-------- Input records --------

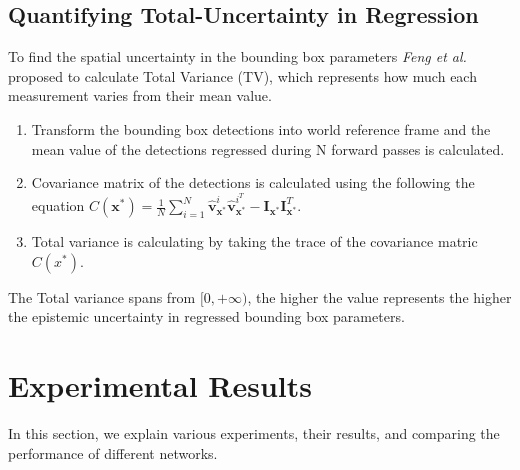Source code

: \documentclass[10pt,twocolumn,letterpaper]{article}
\begin{document}
         \subsection{Quantifying Total-Uncertainty in Regression}
         \label{uncertainty in bounding box regression}
         To find the spatial uncertainty in the bounding box parameters \textit{Feng et al.} \cite{Feng2018} proposed to calculate Total Variance (TV), which represents how much each measurement varies from their mean value.
         
         \begin{enumerate}
             \item Transform the bounding box detections into world reference frame and the mean value of the detections regressed during N forward passes is calculated.
             \item Covariance matrix of the detections is calculated using the following the equation $C\left(\mathbf{x}^{*}\right)=\frac{1}{N} \sum_{i=1}^{N} \hat{\mathbf{v}}_{\mathbf{x}^{*}}^{i} \hat{\mathbf{v}}_{\mathbf{x}^{*}}^{i^{T}}-\mathbf{I}_{\mathbf{x}^{*}} \mathbf{I}_{\mathbf{x}^{*}}^{T}$.
             \item Total variance is calculating by taking the trace of the covariance matric $C(x^{*})$.
         \end{enumerate}
         
         The Total variance spans from $[0,+\infty)$, the higher the value represents the higher the epistemic uncertainty in regressed bounding box parameters.
\section{Experimental Results}
In this section, we explain various experiments, their results, and comparing the performance of different networks. 
\end{document}
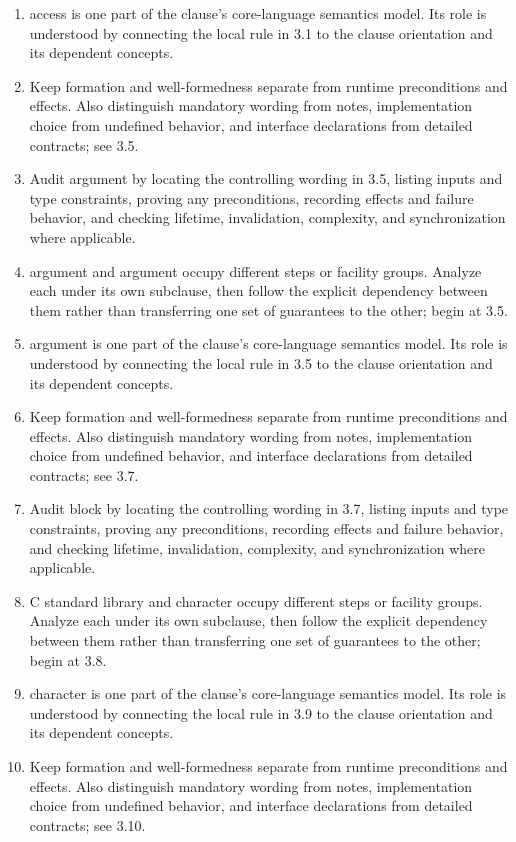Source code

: \documentclass[11pt,letterpaper]{article}
\begin{document}
\begin{enumerate}
\item access is one part of the clause's core-language semantics model. Its role is understood by connecting the local rule in 3.1 to the clause orientation and its dependent concepts.
\item Keep formation and well-formedness separate from runtime preconditions and effects. Also distinguish mandatory wording from notes, implementation choice from undefined behavior, and interface declarations from detailed contracts; see 3.5.
\item Audit argument by locating the controlling wording in 3.5, listing inputs and type constraints, proving any preconditions, recording effects and failure behavior, and checking lifetime, invalidation, complexity, and synchronization where applicable.
\item argument and argument occupy different steps or facility groups. Analyze each under its own subclause, then follow the explicit dependency between them rather than transferring one set of guarantees to the other; begin at 3.5.
\item argument is one part of the clause's core-language semantics model. Its role is understood by connecting the local rule in 3.5 to the clause orientation and its dependent concepts.
\item Keep formation and well-formedness separate from runtime preconditions and effects. Also distinguish mandatory wording from notes, implementation choice from undefined behavior, and interface declarations from detailed contracts; see 3.7.
\item Audit block by locating the controlling wording in 3.7, listing inputs and type constraints, proving any preconditions, recording effects and failure behavior, and checking lifetime, invalidation, complexity, and synchronization where applicable.
\item C standard library and character occupy different steps or facility groups. Analyze each under its own subclause, then follow the explicit dependency between them rather than transferring one set of guarantees to the other; begin at 3.8.
\item character is one part of the clause's core-language semantics model. Its role is understood by connecting the local rule in 3.9 to the clause orientation and its dependent concepts.
\item Keep formation and well-formedness separate from runtime preconditions and effects. Also distinguish mandatory wording from notes, implementation choice from undefined behavior, and interface declarations from detailed contracts; see 3.10.

\end{enumerate}
\end{document}

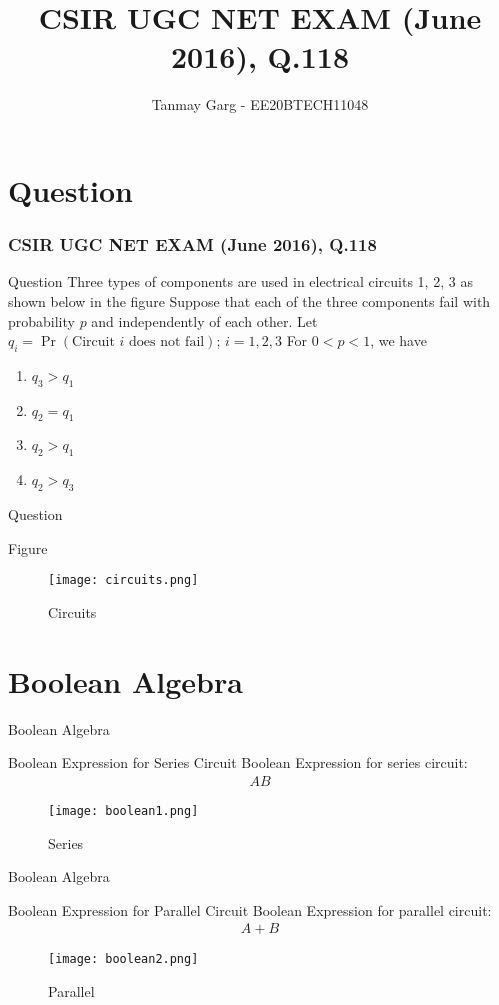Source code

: \documentclass{beamer}
\title{CSIR UGC NET EXAM (June 2016), Q.118}
\author{Tanmay Garg - EE20BTECH11048}
\providecommand{\pr}[1]{\ensuremath{\Pr\left(#1\right)}}
\begin{document}
\begin{frame}
\titlepage
\end{frame}
\section{Question}
\begin{frame}
\frametitle{CSIR UGC NET EXAM (June 2016), Q.118}
\begin{block}{Question}
Three types of components are used in electrical circuits 1, 2, 3 as shown below in the figure
Suppose that each of the three components fail with probability $p$ and independently of each other. Let $q_i = \pr{\text{Circuit $i$ does not fail}}$; $i=1,2,3$ For $0<p<1$, we have
    \begin{enumerate}
        \item $q_3>q_1$
        \item $q_2=q_1$
        \item $q_2>q_1$
        \item $q_2>q_3$
    \end{enumerate}
\end{block}
\end{frame}
\begin{frame}{Question}
\begin{block}{Figure}
\begin{figure}[h]
    \centering
    \texttt{[image: circuits.png]}
    \caption{Circuits}
    \label{fig:fig_label}
\end{figure}
\end{block}

\end{frame}
\section{Boolean Algebra}
\begin{frame}{Boolean Algebra}
\begin{block}{Boolean Expression for Series Circuit}
     Boolean Expression for series circuit:
     \begin{align}
         AB
     \end{align}
     \begin{figure}
        \centering
        \texttt{[image: boolean1.png]}
        \caption{Series}
        \label{boolean1}
    \end{figure}
\end{block}
    
\end{frame}
\begin{frame}{Boolean Algebra}
\begin{block}{Boolean Expression for Parallel Circuit}
     Boolean Expression for parallel circuit:
     \begin{align}
         A+B
     \end{align}
     \begin{figure}
        \centering
        \texttt{[image: boolean2.png]}
        \caption{Parallel}
        \label{boolean2}
    \end{figure}
\end{block}
    
\end{frame}
\end{document}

--------

**Activity**
Retype each entry exactly as it appears, excluding any image.

**Exercise output**
Source code

: \documentclass[10pt,twocolumn,letterpaper]{article}
\begin{document}
         \subsection{Quantifying Total-Uncertainty in Regression}
         \label{uncertainty in bounding box regression}
         To find the spatial uncertainty in the bounding box parameters \textit{Feng et al.} \cite{Feng2018} proposed to calculate Total Variance (TV), which represents how much each measurement varies from their mean value.
         
         \begin{enumerate}
             \item Transform the bounding box detections into world reference frame and the mean value of the detections regressed during N forward passes is calculated.
             \item Covariance matrix of the detections is calculated using the following the equation $C\left(\mathbf{x}^{*}\right)=\frac{1}{N} \sum_{i=1}^{N} \hat{\mathbf{v}}_{\mathbf{x}^{*}}^{i} \hat{\mathbf{v}}_{\mathbf{x}^{*}}^{i^{T}}-\mathbf{I}_{\mathbf{x}^{*}} \mathbf{I}_{\mathbf{x}^{*}}^{T}$.
             \item Total variance is calculating by taking the trace of the covariance matric $C(x^{*})$.
         \end{enumerate}
         
         The Total variance spans from $[0,+\infty)$, the higher the value represents the higher the epistemic uncertainty in regressed bounding box parameters.
\section{Experimental Results}
In this section, we explain various experiments, their results, and comparing the performance of different networks. 
\end{document}
Source code

: \documentclass[11pt,letterpaper]{article}
\begin{document}
\begin{enumerate}
\item access is one part of the clause's core-language semantics model. Its role is understood by connecting the local rule in 3.1 to the clause orientation and its dependent concepts.
\item Keep formation and well-formedness separate from runtime preconditions and effects. Also distinguish mandatory wording from notes, implementation choice from undefined behavior, and interface declarations from detailed contracts; see 3.5.
\item Audit argument by locating the controlling wording in 3.5, listing inputs and type constraints, proving any preconditions, recording effects and failure behavior, and checking lifetime, invalidation, complexity, and synchronization where applicable.
\item argument and argument occupy different steps or facility groups. Analyze each under its own subclause, then follow the explicit dependency between them rather than transferring one set of guarantees to the other; begin at 3.5.
\item argument is one part of the clause's core-language semantics model. Its role is understood by connecting the local rule in 3.5 to the clause orientation and its dependent concepts.
\item Keep formation and well-formedness separate from runtime preconditions and effects. Also distinguish mandatory wording from notes, implementation choice from undefined behavior, and interface declarations from detailed contracts; see 3.7.
\item Audit block by locating the controlling wording in 3.7, listing inputs and type constraints, proving any preconditions, recording effects and failure behavior, and checking lifetime, invalidation, complexity, and synchronization where applicable.
\item C standard library and character occupy different steps or facility groups. Analyze each under its own subclause, then follow the explicit dependency between them rather than transferring one set of guarantees to the other; begin at 3.8.
\item character is one part of the clause's core-language semantics model. Its role is understood by connecting the local rule in 3.9 to the clause orientation and its dependent concepts.
\item Keep formation and well-formedness separate from runtime preconditions and effects. Also distinguish mandatory wording from notes, implementation choice from undefined behavior, and interface declarations from detailed contracts; see 3.10.

\end{enumerate}
\end{document}

Source code

: \documentclass{beamer}
\title{CSIR UGC NET EXAM (June 2016), Q.118}
\author{Tanmay Garg - EE20BTECH11048}
\providecommand{\pr}[1]{\ensuremath{\Pr\left(#1\right)}}
\begin{document}
\begin{frame}
\titlepage
\end{frame}
\section{Question}
\begin{frame}
\frametitle{CSIR UGC NET EXAM (June 2016), Q.118}
\begin{block}{Question}
Three types of components are used in electrical circuits 1, 2, 3 as shown below in the figure
Suppose that each of the three components fail with probability $p$ and independently of each other. Let $q_i = \pr{\text{Circuit $i$ does not fail}}$; $i=1,2,3$ For $0<p<1$, we have
    \begin{enumerate}
        \item $q_3>q_1$
        \item $q_2=q_1$
        \item $q_2>q_1$
        \item $q_2>q_3$
    \end{enumerate}
\end{block}
\end{frame}
\begin{frame}{Question}
\begin{block}{Figure}
\begin{figure}[h]
    \centering
    \texttt{[image: circuits.png]}
    \caption{Circuits}
    \label{fig:fig_label}
\end{figure}
\end{block}

\end{frame}
\section{Boolean Algebra}
\begin{frame}{Boolean Algebra}
\begin{block}{Boolean Expression for Series Circuit}
     Boolean Expression for series circuit:
     \begin{align}
         AB
     \end{align}
     \begin{figure}
        \centering
        \texttt{[image: boolean1.png]}
        \caption{Series}
        \label{boolean1}
    \end{figure}
\end{block}
    
\end{frame}
\begin{frame}{Boolean Algebra}
\begin{block}{Boolean Expression for Parallel Circuit}
     Boolean Expression for parallel circuit:
     \begin{align}
         A+B
     \end{align}
     \begin{figure}
        \centering
        \texttt{[image: boolean2.png]}
        \caption{Parallel}
        \label{boolean2}
    \end{figure}
\end{block}
    
\end{frame}
\end{document}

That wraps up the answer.